Between 2008 and 2012, customers seemed satisfied with 6-8 hours of power at night, as provided by the biomass-only initial systems. Then, in 2012-2013, HPS started noticing a shift in their customer’s aspirations.
Firstly, they saw a doubling of demand for power from customers in just a nine-month period. Secondly, and in particular, a large percentage of customers had begun aspiring for home appliances, such as refrigerators and TVs – and to use them when they liked. Power needed to be AC, so that appliances could be bought off-the-shelf. At the same time, the cost of solar PV had reduced considerably since HPS’s initial launch.
The solar/biomass hybrid system has been offered since 2014 and takes about a week to install. The reliability of the systems was tested to see if it could maintain a regular power supply for 20+ hours a day (including during flooding of some sites in the summer of 2016). The system’s usage is based on prices that vary depending on the time of the day. Surge pricing comes in after 10 pm.
The system has seen deployment both in India and in East Africa. An example of the latter is a collaboration between the Sustainable Energy Services Company Limited (SESCOM), a subsidiary of TaTEDO (Tanzania Traditional Energy Development Organisation) and HPS’s Tanzanian company, to install a 20 kW gasifier and 20 kW solar hybrid system at Kibindu village, in the Coast Region.
Although the number of sites at time of writing is only around 100 or so, HPS hope to reach 1,500 sites across India and East Africa within five years, serving some 3.25 million people. Beyond that, 5,000 sites within ten years’ time.
Within one year of deploying the hybrid systems in India, commercial customers, on an aggregate basis, doubled their energy consumption (when measured across all the operating hybrid sites). That indicates a significant level of latent, previously unmet demand.
source: Shell Foundation, one of HPS’s long-serving partners (shellfoundation.org)
The business approach (and some numbers)
It is important to note that over the years HPS have continued to develop innovations to lower their system costs. Although specific numbers are not publicly available, and vary according to customisations required for different locations, one source suggested (a couple of years prior to this write-up) a typical price of around US$20,000 for a 32kW system.

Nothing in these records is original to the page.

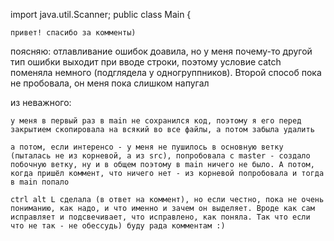 import java.util.Scanner;
public class Main {
    

    привет! спасибо за комменты)

поясняю:
    отлавливание ошибок доавила, но у меня почему-то другой тип ошибки выходит при вводе строки, поэтому условие catch поменяла немного (подглядела у одногруппников). Второй способ пока не пробовала, он меня пока слишком напугал

из неважного:

    у меня в первый раз в main не сохранился код, поэтому я его перед закрытием скопировала на всякий во все файлы, а потом забыла удалить

    а потом, если интеренсо - у меня не пушилось в основную ветку (пыталась не из корневой, а из src), попробовала с master - создало побочную ветку, ну и в общем поэтому в main ничего не было. А потом, когда пришёл коммент, что ничего нет - из корневой попробовала и тогда в main попало

    ctrl alt L сделала (в ответ на коммент), но если честно, пока не очень пониманию, как надо, и что именно и зачем он выделяет. Вроде как сам исправляет и подсвечивает, что исправлено, как поняла. Так что если что не так - не обессудь) буду рада комментам :)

At the same time, a member of HPS’s management team was quoted as saying that each plant generates enough cash to be operationally profitable within its first three months of operation. With three employees to support the day-to-day operations of a plant, each would have an EBITDA margin of around 40%. It would take three to four years to recoup capital expenditures, depending on whether (and how much) government subsidy was received. (Indian government subsidies available for rural electrification can cover up to 50% of the total project cost).

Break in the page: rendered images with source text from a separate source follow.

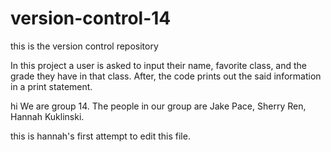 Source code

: # version-control-14
this is the version control repository

In this project a user is asked to input their name, favorite class, and the grade they have in that class. After, the code prints out the said information in a print statement.

hi
We are group 14. The people in our group are Jake Pace, Sherry Ren, Hannah Kuklinski.

this is hannah's first attempt to edit this file.

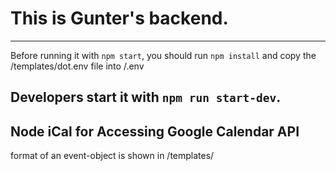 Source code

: # This is Gunter's backend.
---
Before running it with `npm start`, you should run `npm install` and copy the /templates/dot.env file into /.env

Developers start it with `npm run start-dev`.
---
## Node iCal for Accessing Google Calendar API
format of an event-object is shown in /templates/ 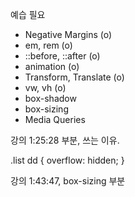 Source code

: 예습 필요

- Negative Margins (o)
- em, rem (o)
- ::before, ::after (o)
- animation (o)
- Transform, Translate (o)
- vw, vh (o)
- box-shadow
- box-sizing
- Media Queries

강의 1:25:28 부분, 쓰는 이유.

.list dd {
    overflow: hidden;
} 

강의 1:43:47, box-sizing 부분


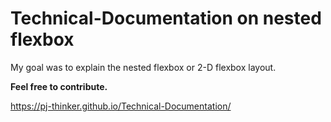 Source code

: # Technical-Documentation on nested flexbox
 
My goal was to explain the nested flexbox or 2-D flexbox layout.

<strong>Feel free to contribute.</strong>

https://pj-thinker.github.io/Technical-Documentation/
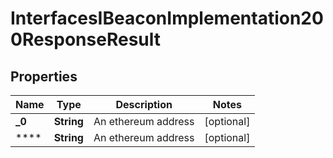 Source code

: 

# InterfacesIBeaconImplementation200ResponseResult

## Properties

Name | Type | Description | Notes
------------ | ------------- | ------------- | -------------
**_0** | **String** | An ethereum address |  [optional]
**** | **String** | An ethereum address |  [optional]




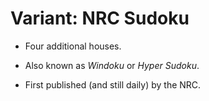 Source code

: # Variant: NRC Sudoku

<!-- %% svg-grid: left -->

* Four additional houses.

* Also known as *Windoku* or *Hyper Sudoku*.

* First published (and still daily) by the NRC.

A group of 5-6 plants constitute a cluster, requiring a manager and an accountant for maintaining operations and books. A group of 10 clusters forms a region, managed by a Regional Manager, Accountant and HR manager.
In terms of revenues, households and businesses pay monthly. The sale of char-based products such as incense sticks and bricks provide additional income.
HPS also underwent a CDM certification process in 2012, hoping to generate approximately US$1200 per plant each year.
Added together, non-energy revenue streams could potentially add up to 50–60% to the total margins of each plant.
From a customer’s perspective, the savings (and convenience) were large. Before HPS provided power, users paid on an average of US$0.15 every time they charged their mobile phone and had to travel as much as 15-20 kms to get that done. After the installation of a village microgrid, they could charge their phone multiple times and light two 15W compact fluorescent lights for a month (8 hours a day) for the same overall expenditure – and less travelling.
Unusually for an electricity supplier, HPS charge customers based on kW (maximum load) rather than kWh. The aim is to better compare customer spending on electricity with the expenditure they were making on kerosene. In India, every household pays a flat rate of around US$0.73 per month per 15W compact fluorescent lamp (CFL). Small businesses and shops pay a rate of US$1 per CFL. Households that want to operate additional appliances, such as fans or televisions, are charged according to the wattage of those appliances.
In its home state of Bihar, it was estimated (back in 2011, a few years after launch) that the average annual energy expenditure of each household for villagers using kerosene lanterns was US$38, whereas HPS customers paid closer to US$21 (a saving of 45%). This in addition to the economic opportunities created for power plant owners, operating partners and staff (operators, husk loaders, collectors, electricians and mechanics). For example, for farmers, HPS plants offer competitive prices for husks year-round, approximately $0.02–0.03 per kilogram.
In terms of business model, HPS has taken two approaches.
One is to build, own, operate and maintain the power generation and distribution system, with revenues coming from subscriber fees. The other is a franchise model. HPS build and maintain, selling the system to an independent owner-operator who becomes responsible for all costs and entitled to all revenues. Staff training is included in the purchase price and maintenance and repair provided on a fee-for-service basis. For a share of the revenues, HPS will also facilitate marketing of rice husk ash and obtaining carbon credits.
The second model is more suited to scaling up.
In terms of investment, in 2008 HPS initially received grant funding ($250,000) and technical assistance from the Shell Foundation, which continues to be a strategic partner assisting the company with research and development, management information systems, and training infrastructure. It has since attracted equity financing in various rounds from so-called “impact investors”; interested in social as well as financial returns – companies like Acumen Fund, Bamboo Finance, OPIC and First Solar. In 2010, IFC invested US$350,000 in convertible “quasi-equity”. The IFC’s role was in bridging the investment gap to commercial (debt) financing, for whom the off-grid power sector was (and often still is) considered too risky.
As it continues to grow, it continues to seek investment. Most recently, in May 2017, it announced that it was looking at raising $25 million of equity and $35 million of debt by the end of 2017. European utilities were being tapped as the source of this investment.
Last updated: November 2017